Orwell’s statue stands outside the entrance to the BBC in London’s Portland Place. He worked there in the 1940s, during the Second World War, having fought against fascism in Spain in the Spanish Civil War of the 1930s. One of Orwell’s quotes, etched on the wall behind his statue, and it reads: “If liberty means anything at all, it means the right to tell people what they do not want to hear.” Or perhaps what they fear to hear, which is often the same thing. And perhaps Orwell’s greatest fear was the loss of freedom. In the novel, 1984, fear of the truth leads to the imposition of state control and the loss of the individual.

As I mentioned, 1984 was the year I went to university, right after the Euromissile war scare of 1983. One of first novels I read at university, in my Russian literature class, was from the 1920s, Yevgeniy Zamyatin’s Miy, or “We,” which, it turned out, was the literary precursor of Orwell’s 1984.

The mass societies of the United States, United Kingdom and the USSR all rose and came together in the 1920s. Zamyatin was an astute observer of the rapid societal changes that accompanied the development of heavy industry and large-scale manufacturing in the early 20th Century. He spent time working in the shipyards of Newcastle and Tyne in the North East of England, not far from my hometown, just before the Bolshevik Revolution. The focus of Zamyatin’s book is the creation of an impersonal authoritarian system built on the deprivation of knowledge and manipulation of fear. In “We,” individuals in a mass society are manipulated by “Him,” “The Benefactor,” a strongman on high. They are transformed into a homogenous, cowed collective. And Zamyatin soon found himself in the same situation. He fell victim to Stalin’s repression and purges in the late 1930s, just around the time that George Orwell was beginning his own explorations of working-class life in northern England.

Orwell’s fear of the loss of individual freedom, the degeneration of the state and the rise of tyranny seems as relevant today as it did in the 1940s or in the actual 1984. In this context, it is worth bearing in mind that the BBC was the product of this same emergent mass society that Zamyatin and Orwell observed, but the BBC was ultimately intended to liberate the masses from the deprivation of knowledge and the manipulation of fear.

Because the BBC is framed around the idea of equal access to information. It is rooted in the concept that knowledge and reasoning are the antidote to fear. The importance of having an educated, self-motivated and responsible population was actually at the heart of the BBC’s creation. In 1919, the British government issued its “Final Report on Adult Education in the UK,” which advocated the “permanent national necessity” of establishing a system of adult education to keep up with the unfolding democratic, societal, and industrial challenges of the post-World War I era.

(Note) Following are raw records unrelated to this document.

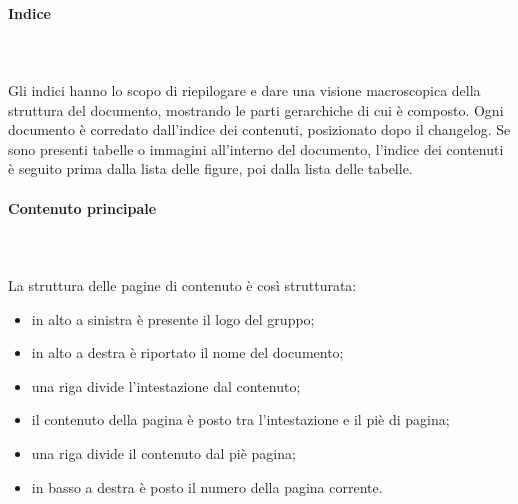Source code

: 		\paragraph{Indice} \mbox{}\\ \mbox{}\\
		Gli indici hanno lo scopo di riepilogare e dare una visione macroscopica della struttura del documento, mostrando le parti gerarchiche di cui è composto.\newline 
		Ogni documento è corredato dall'indice dei contenuti, posizionato dopo il changelog\glo. Se sono presenti tabelle o immagini all'interno del documento, l'indice dei contenuti è seguito prima dalla lista delle figure, poi dalla lista delle tabelle.
		\paragraph{Contenuto principale} \mbox{}\\ \mbox{}\\
		La struttura delle pagine di contenuto è così strutturata:
		\begin{itemize}
			\item in alto a sinistra è presente il logo del gruppo;
			\item in alto a destra è riportato il nome del documento;
			\item una riga divide l'intestazione dal contenuto;
			\item il contenuto della pagina è posto tra l'intestazione e il piè di pagina;
			\item una riga divide il contenuto dal piè pagina;
			\item in basso a destra è posto il numero della pagina corrente.
		\end{itemize}
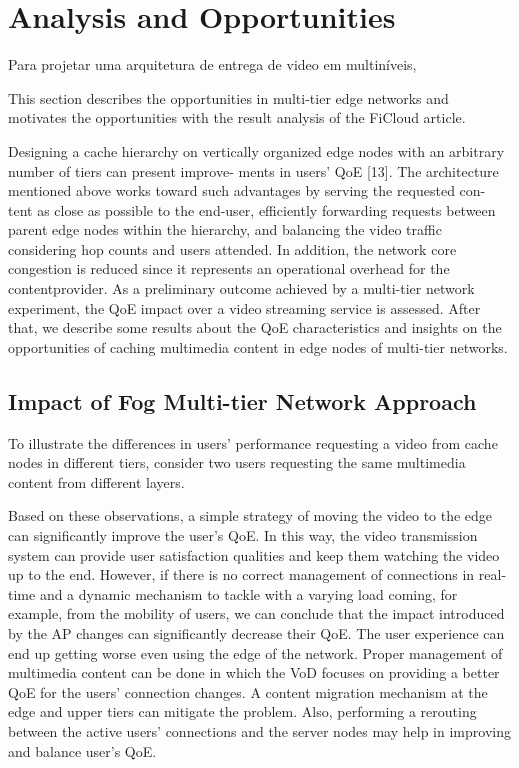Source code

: \section{Analysis and Opportunities}
\label{sec:analysis_opportunities}

Para projetar uma arquitetura de entrega de video em multiníveis,

This section describes the opportunities in multi-tier edge networks and motivates the opportunities with the result analysis of the FiCloud article.

Designing a cache hierarchy on vertically organized edge
nodes with an arbitrary number of tiers can present improve-
ments in users’ QoE [13]. The architecture mentioned above
works toward such advantages by serving the requested con-
tent as close as possible to the end-user, efficiently forwarding
requests between parent edge nodes within the hierarchy, and
balancing the video traffic considering hop counts and users
attended. In addition, the network core congestion is reduced
since it represents an operational overhead for the contentprovider. As a preliminary outcome achieved by a multi-tier
network experiment, the QoE impact over a video streaming
service is assessed. After that, we describe some results about
the QoE characteristics and insights on the opportunities
of caching multimedia content in edge nodes of multi-tier
networks.


\subsection{Impact of Fog Multi-tier Network Approach}

To illustrate the differences in users’ performance requesting
a video from cache nodes in different tiers, consider two
users requesting the same multimedia content from different
layers.

Based on these observations, a simple strategy of moving
the video to the edge can significantly improve the user’s QoE.
In this way, the video transmission system can provide user
satisfaction qualities and keep them watching the video up
to the end. However, if there is no correct management of
connections in real-time and a dynamic mechanism to tackle
with a varying load coming, for example, from the mobility
of users, we can conclude that the impact introduced by the
AP changes can significantly decrease their QoE. The user
experience can end up getting worse even using the edge of
the network. Proper management of multimedia content can be
done in which the VoD focuses on providing a better QoE for
the users’ connection changes. A content migration mechanism
at the edge and upper tiers can mitigate the problem. Also,
performing a rerouting between the active users’ connections
and the server nodes may help in improving and balance user’s
QoE.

The report concluded that British people should be able to decide what they wanted to learn for themselves. They should think for themselves and make informed judgements. The British educational system should facilitate individual agency and critical thinking and the BBC was intended as an informational instrument, a tool for people to gain useful knowledge.

So, confronting fear involves access to knowledge, reasserting agency. And as I learned through studying Russian, we can dispel and manage fears through education, advance preparation, and training. Dealing with danger requires paying attention and asking questions. And no great achievement by individuals or humanity throughout history has ever been possible without this combination of elements.

So, in concluding, let us consider again the current war in Ukraine. Despite the horrors of the conflict, Ukrainians have confronted their fear and exercised their own agency. They have learned from their mistakes as well as from Russia’s and Vladimir Putin’s. Ukrainians have refused to be cowed or intimidated. They have taken collective action to fight back against tyranny and authoritarianism. The odds are stacked against them, but they have turned fear into courage.